Generalleutnant Gerhartz, Sie waren zur Verabschiedung des israelischen Luftwaffenchefs Amikam Norkin in Tel Aviv. Neben Staatspräsident Herzog haben Sie aus diesem Anlass am Montagabend die offizielle Rede gehalten. Was sagt das über die Beziehungen aus?
Zunächst einmal ist das eine große Ehre für mich gewesen. Dann ist es ein außergewöhnliches Zeichen der Freundschaft und Verbundenheit zwischen der israelischen und deutschen Luftwaffe. General Norkin und ich haben uns vom ersten Treffen an, als ich hier meinen ersten Auslandsbesuch 2018 machte, verstanden. Wir beide haben uns zum Ziel gesetzt, dass wir die Menschen zusammenbringen wollen. Dass sich junge Soldatinnen und Soldaten kennenlernen, sich austauschen und diesen Gedanken der Freundschaft weitertragen. Und dafür ist die Ehre, die Abschiedsrede neben Präsident Herzog halten zu dürfen, ein sichtbares Zeichen.

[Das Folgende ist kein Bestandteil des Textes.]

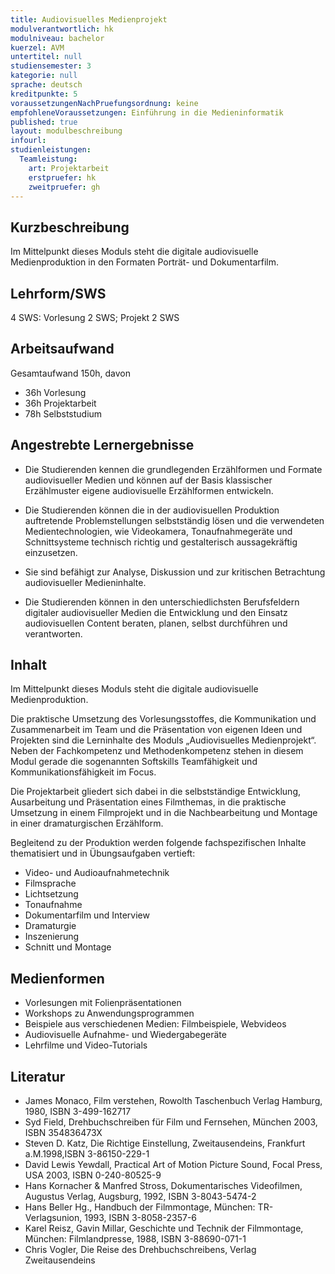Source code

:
 ```yaml
---
title: Audiovisuelles Medienprojekt
modulverantwortlich: hk
modulniveau: bachelor
kuerzel: AVM
untertitel: null
studiensemester: 3
kategorie: null
sprache: deutsch
kreditpunkte: 5
voraussetzungenNachPruefungsordnung: keine
empfohleneVoraussetzungen: Einführung in die Medieninformatik
published: true
layout: modulbeschreibung
infourl: 
studienleistungen:
  Teamleistung:
    art: Projektarbeit
    erstpruefer: hk
    zweitpruefer: gh
---
```


## Kurzbeschreibung
Im Mittelpunkt dieses Moduls steht die digitale audiovisuelle Medienproduktion in den Formaten Porträt- und Dokumentarfilm.


## Lehrform/SWS
4 SWS: Vorlesung 2 SWS; Projekt 2 SWS

## Arbeitsaufwand
Gesamtaufwand 150h, davon
- 36h Vorlesung
- 36h Projektarbeit
- 78h Selbststudium


## Angestrebte Lernergebnisse
- Die Studierenden kennen die grundlegenden Erzählformen und Formate audiovisueller Medien und können auf der Basis klassischer Erzählmuster eigene audiovisuelle Erzählformen entwickeln. 

- Die Studierenden können die in der audiovisuellen Produktion auftretende Problemstellungen selbstständig lösen und die verwendeten Medientechnologien, wie Videokamera, Tonaufnahmegeräte und Schnittsysteme technisch richtig und gestalterisch aussagekräftig einzusetzen.

- Sie sind befähigt zur Analyse, Diskussion und zur kritischen Betrachtung audiovisueller Medieninhalte.

- Die Studierenden können in den unterschiedlichsten Berufsfeldern digitaler audiovisueller Medien die Entwicklung und den Einsatz audiovisuellen Content beraten, planen, selbst durchführen und verantworten.


## Inhalt
Im Mittelpunkt dieses Moduls steht die digitale audiovisuelle Medienproduktion.

Die praktische Umsetzung des Vorlesungsstoffes, die Kommunikation und Zusammenarbeit im Team  und die Präsentation von eigenen Ideen und Projekten sind die Lerninhalte des Moduls „Audiovisuelles Medienprojekt“. Neben der Fachkompetenz und Methodenkompetenz stehen in diesem Modul gerade die sogenannten Softskills Teamfähigkeit und Kommunikationsfähigkeit im Focus.

Die Projektarbeit gliedert sich dabei in die selbstständige Entwicklung, Ausarbeitung und Präsentation eines Filmthemas, in die praktische Umsetzung in einem Filmprojekt und in die Nachbearbeitung und Montage in einer dramaturgischen Erzählform.

Begleitend zu der Produktion werden folgende fachspezifischen Inhalte thematisiert und in Übungsaufgaben vertieft:

- Video- und Audioaufnahmetechnik
- Filmsprache
- Lichtsetzung
- Tonaufnahme
- Dokumentarfilm und Interview
- Dramaturgie
- Inszenierung
- Schnitt und Montage

## Medienformen
- Vorlesungen mit Folienpräsentationen
- Workshops zu Anwendungsprogrammen
- Beispiele aus verschiedenen Medien: Filmbeispiele, Webvideos
- Audiovisuelle Aufnahme- und Wiedergabegeräte
- Lehrfilme und Video-Tutorials

## Literatur
- James Monaco, Film verstehen, Rowolth Taschenbuch Verlag Hamburg, 1980, ISBN 3-499-162717
- Syd Field, Drehbuchschreiben für Film und Fernsehen, München 2003, ISBN 354836473X
- Steven D. Katz, Die Richtige Einstellung, Zweitausendeins, Frankfurt a.M.1998,ISBN 3-86150-229-1
- David Lewis Yewdall, Practical Art of Motion Picture Sound, Focal Press, USA 2003, ISBN 0-240-80525-9
- Hans Kornacher & Manfred Stross, Dokumentarisches Videofilmen, Augustus Verlag, Augsburg, 1992, ISBN 3-8043-5474-2
- Hans Beller Hg., Handbuch der Filmmontage, München: TR-Verlagsunion, 1993, ISBN 3-8058-2357-6
- Karel Reisz, Gavin Millar, Geschichte und Technik der Filmmontage, München: Filmlandpresse, 1988, ISBN 3-88690-071-1
- Chris Vogler, Die Reise des Drehbuchschreibens, Verlag Zweitausendeins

Bundeskanzler Olaf Scholz und Israels Premier Naftali Bennett haben Anfang März einen neuen strategischen Dialog vereinbart. Ist die Luftwaffe nicht schon einen Schritt weiter?
Das sehe ich nicht so. Wir setzen das um, was auf der politischen Ebene vereinbart wird.

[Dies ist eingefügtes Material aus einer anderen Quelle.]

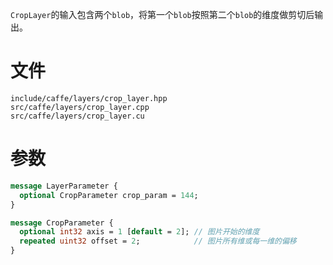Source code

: `CropLayer`的输入包含两个`blob`，将第一个`blob`按照第二个`blob`的维度做剪切后输出。

# 文件
```
include/caffe/layers/crop_layer.hpp
src/caffe/layers/crop_layer.cpp
src/caffe/layers/crop_layer.cu
```

# 参数
```protobuf
message LayerParameter {
  optional CropParameter crop_param = 144;
}

message CropParameter {
  optional int32 axis = 1 [default = 2]; // 图片开始的维度
  repeated uint32 offset = 2;            // 图片所有维或每一维的偏移
}
 ```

Bei Ihrem Besuch informieren Sie sich auch über die geplante Beschaffung von F-35-Kampfflugzeugen und anderer Waffensysteme. Was konkret haben Sie auf dem Einkaufszettel?
Eine Einkaufsliste gibt es nicht. Ich habe aber meine Experten hierher nach Israel mitgebracht, damit wir an den Erfahrungen der israelischen Luftwaffe partizipieren können. Die Einführung der F-35 in unsere Luftwaffe ist eine äußerst komplexe Aufgabe. Es geht um Logistik, Infrastruktur, aber auch darum: Wie integriere ich ein solches Waffensystem der sogenannten 5. Generation in unsere Strukturen und das möglichst schnell? In drei Jahren wollen wir mit der Ausbildung beginnen. Daneben habe ich mir mit meinen Experten auch ein Raketenabwehrsystem angesehen. Hier hat Israel mit der Arrow 3 ein hervorragendes, funktionierendes System, das wir relativ schnell haben könnten und das schon in drei bis vier Jahren einsatzbereit in Deutschland sein könnte.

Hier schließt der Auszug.